Hello all,

I'm excited to finally embark on this journey of building a wooden boat. With Winter approaching in these times, it seems like the perfect opportunity to get stuck into a long project.

I've been doing lots of research the last while and I'm quite set on building a Swampscott style dory, though I'm undecided on which one. I really like the simplicity and clinker construction of the dory and it seems manageable for a first attempt at boatbuilding. I would like to use the boat primarily for sailing and I don't plan to put any motor in so it should row decently well too. I'll be using it in ocean waters with no plan to take it far out or in bad conditions but ideally it could handle some lumpiness and whitecaps just in case. It would be nice if I could bring 2 or 3 friends out on it too for some cruising and fishing. I'm not particularly experienced with sailing just yet and I don't have experience in wooden boats like this. I do have quite a lot of woodworking experience outside of boats.

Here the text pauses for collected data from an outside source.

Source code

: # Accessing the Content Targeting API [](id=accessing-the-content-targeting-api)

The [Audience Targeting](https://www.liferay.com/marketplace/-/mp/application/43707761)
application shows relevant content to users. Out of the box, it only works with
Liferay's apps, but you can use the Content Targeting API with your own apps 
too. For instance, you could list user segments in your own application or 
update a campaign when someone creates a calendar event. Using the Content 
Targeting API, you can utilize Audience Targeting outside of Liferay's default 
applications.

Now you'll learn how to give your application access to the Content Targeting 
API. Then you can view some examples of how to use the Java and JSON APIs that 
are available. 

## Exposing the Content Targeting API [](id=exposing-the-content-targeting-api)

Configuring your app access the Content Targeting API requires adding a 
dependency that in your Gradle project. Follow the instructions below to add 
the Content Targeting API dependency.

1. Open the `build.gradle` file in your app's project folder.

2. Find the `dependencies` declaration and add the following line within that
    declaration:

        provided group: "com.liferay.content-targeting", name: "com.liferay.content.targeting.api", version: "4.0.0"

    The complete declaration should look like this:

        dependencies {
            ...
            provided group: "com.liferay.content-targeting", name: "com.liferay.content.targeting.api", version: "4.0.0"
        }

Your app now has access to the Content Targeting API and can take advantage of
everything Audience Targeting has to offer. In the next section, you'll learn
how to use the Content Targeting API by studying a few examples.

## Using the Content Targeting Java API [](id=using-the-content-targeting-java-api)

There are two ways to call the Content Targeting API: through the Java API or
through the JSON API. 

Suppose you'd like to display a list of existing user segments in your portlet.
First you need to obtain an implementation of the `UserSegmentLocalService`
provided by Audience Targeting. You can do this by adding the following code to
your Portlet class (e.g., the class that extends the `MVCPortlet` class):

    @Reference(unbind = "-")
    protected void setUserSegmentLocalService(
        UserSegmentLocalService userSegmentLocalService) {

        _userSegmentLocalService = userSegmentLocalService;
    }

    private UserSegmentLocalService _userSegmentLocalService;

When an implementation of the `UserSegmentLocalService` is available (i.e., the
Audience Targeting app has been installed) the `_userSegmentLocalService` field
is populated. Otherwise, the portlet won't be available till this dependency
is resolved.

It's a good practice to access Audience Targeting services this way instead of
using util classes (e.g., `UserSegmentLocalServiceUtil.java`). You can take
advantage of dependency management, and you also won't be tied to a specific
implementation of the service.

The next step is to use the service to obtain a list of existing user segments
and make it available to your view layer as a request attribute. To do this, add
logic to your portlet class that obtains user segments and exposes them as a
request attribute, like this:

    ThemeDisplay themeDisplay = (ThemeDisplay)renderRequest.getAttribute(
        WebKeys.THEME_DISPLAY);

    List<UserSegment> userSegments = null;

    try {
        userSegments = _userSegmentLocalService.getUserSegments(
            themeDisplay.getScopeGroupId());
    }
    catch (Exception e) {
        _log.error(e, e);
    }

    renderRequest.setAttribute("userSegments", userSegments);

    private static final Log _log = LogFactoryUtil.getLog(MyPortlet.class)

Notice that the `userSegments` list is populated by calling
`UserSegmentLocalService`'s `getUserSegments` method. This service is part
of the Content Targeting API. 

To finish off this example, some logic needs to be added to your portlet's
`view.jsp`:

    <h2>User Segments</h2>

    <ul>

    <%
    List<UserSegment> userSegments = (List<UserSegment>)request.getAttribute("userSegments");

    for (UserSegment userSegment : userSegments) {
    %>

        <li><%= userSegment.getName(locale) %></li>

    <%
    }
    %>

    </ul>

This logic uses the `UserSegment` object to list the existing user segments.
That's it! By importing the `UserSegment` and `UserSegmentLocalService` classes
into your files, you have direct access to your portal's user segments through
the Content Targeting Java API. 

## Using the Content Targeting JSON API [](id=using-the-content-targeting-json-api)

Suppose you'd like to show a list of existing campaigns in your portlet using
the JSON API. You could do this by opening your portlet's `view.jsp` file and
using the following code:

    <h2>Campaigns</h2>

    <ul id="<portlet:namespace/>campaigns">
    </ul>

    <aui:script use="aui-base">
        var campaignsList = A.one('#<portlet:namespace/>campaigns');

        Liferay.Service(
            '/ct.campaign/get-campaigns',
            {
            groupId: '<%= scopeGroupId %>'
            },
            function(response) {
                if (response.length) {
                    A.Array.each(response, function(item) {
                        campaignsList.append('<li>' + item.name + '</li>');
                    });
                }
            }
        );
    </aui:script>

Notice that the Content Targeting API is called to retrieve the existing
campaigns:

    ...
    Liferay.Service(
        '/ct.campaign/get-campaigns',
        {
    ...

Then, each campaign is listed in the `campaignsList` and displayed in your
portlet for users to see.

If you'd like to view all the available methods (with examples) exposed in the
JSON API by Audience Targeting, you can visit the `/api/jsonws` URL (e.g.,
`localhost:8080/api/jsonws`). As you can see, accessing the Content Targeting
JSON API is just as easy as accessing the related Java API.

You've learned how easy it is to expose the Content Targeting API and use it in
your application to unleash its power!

I'd like to make a traditional build, using non-ply boards and copper rivets. I figure if I'm going to do it at all, I may as well go all in. I even plan to use tamarack knees for the frames if I can, and I've started talking to Josh Swan about procuring some from him. For the rest of the timber, I wonder if you all might have some recommendations about getting the kind of boards I need for the planking. I live in NYC, so I'm looking at suppliers nearby but haven't found anything definitive yet.

As for the models I'm considering, here is my shortlist so far, in no particular order:

  • 21' Beachcomber-Alpha from the Dory Book
  • 18' Mower Dory design from Building Classic Small Craft
  • 18' Swampscott Sailing Dory from the Dory Book
  • 21' X-Dory (I think?) by Mower, I found some barely legible plans at Shellback's Library

Can anyone comment on the sailing quality and building experience for these and how feasible they are for this project?

Gardner goes into quite a lot of detail on the Beachcomber and Mower dory build, less so on the 18' "one-design" Swampscott. He has a lot of detail on a smaller 16' "modified Swampscott" in the other book, which could also be an option. The plans I got for the 21' "Swampscott Racing Dory" seem just about sufficient (if I'll not misread any of the numbers!) but definitely lacking in detail. I imagine if I could get a hold of the right Rudder magazine issue, as mentioned in this thread, I would manage it too. Does anyone have a lead on the full plans for this?? It seems there may be multiple versions of it out there, with maybe one available from Mystic as also mentioned in that thread. I've seen there's an 18'8 Culler Swampscott that sounds a solid boat too but I've not studied the plans for it (available at Mystic) and I think I prefer a simpler rig.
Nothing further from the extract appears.